By Bo Erickson, Reuters
US President Donald Trump speaks during an address to a joint session of Congress at the US Capitol in Washington, DC, on 4 March 2025. Photo: Allison Robbert / AFP
Republicans in control of the US House of Representatives unveiled their six-month stopgap government funding bill on Saturday (local time) to avoid a potential government shutdown on 14 March.
The proposal would fund the government through September, the end of the 2025 fiscal year, and mostly maintain levels of spending passed during the last administration.
The House is expected to vote on the 99-page funding bill on Tuesday, Republican leadership staff told reporters on Saturday.
The aides said the funding package - called a continuing resolution because it would maintain funding approved from last year - has been closely coordinated with the White House.

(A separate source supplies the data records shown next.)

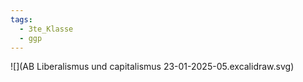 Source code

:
```yaml
---
tags:
  - 3te_Klasse
  - ggp
---
```

![](AB Liberalismus und capitalismus 23-01-2025-05.excalidraw.svg)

President Donald Trump has also signalled his support as this could clear the way for Republicans in control of both chambers of the US Congress to focus on extending the 2017 tax cuts implemented by Trump in his first term.
"All Republicans should vote (Please!) YES next week," Trump posted on social media on Saturday.
"Great things are coming for America, and I am asking you all to give us a few months to get us through to September so we can continue to put the Country's 'financial house' in order."
The president's support for this stopgap funding plan has encouraged some hardline Republicans who have previously voted against similar stopgap funding bills, a crucial hurdle in the chamber where House Speaker Mike Johnson leads a slim Republican 218-214 majority.
The recently proposed cuts from Elon Musk's Department of Government Efficiency are not included in this latest stopgap funding bill. Johnson has said those cuts can be addressed in next year's government spending negotiations.
Nonetheless, Republican and Democratic appropriation negotiators had been trying to come together in recent weeks to pass the required 12 government spending bills for the 2025 fiscal year, but the Trump administration's cuts to the federal workforce and ongoing threats to withhold congressionally appropriated spending have stymied agreement.
House Minority Leader Hakeem Jeffries on Friday said his Democratic caucus could not support a partisan funding plan by Republicans.
"I strongly oppose this full-year continuing resolution, which is a power grab for the White House and further allows unchecked billionaire Elon Musk and President Trump to steal from the American people," Representative Rosa DeLauro, the top Democratic House appropriator said in a statement after the funding bill was released.
"By essentially closing the book on negotiations for full-year funding bills that help the middle class and protect our national security, my colleagues on the other side of the aisle have handed their power to an unelected billionaire."
House Republicans, however, insist the funding bill is a "clean" continuing resolution because it contains no supplemental funding.
The stopgap funding bill also only applies to discretionary spending and not mandatory spending for Social Security retirement payments and the Medicare and Medicaid government healthcare programs.
The Republicans' proposed bill increases defence spending by about US$6 billion while decreasing non-defence spending by about $13b, the House Republican leadership aides said, adding they are confident the total government spending across federal departments is below levels approved in the last fiscal year.
Some of the proposed increase to defence spending includes an already authorised pay bump for lower-level military personnel and funding for building submarines.
Republicans in the US Senate have been pushing for higher levels of defence spending than the current level authorised during former President Joe Biden's term.
The Republican leadership staffers said the House funding proposal includes a request from the Trump administration for additional funding for the US Immigration and Customs Enforcement, which carries out deportations because the agency is operating at a shortfall.
A $20b rescission for the Internal Revenue Service is also carried forward in this funding proposal, as was the case in the stopgap government funding plan that was passed in December.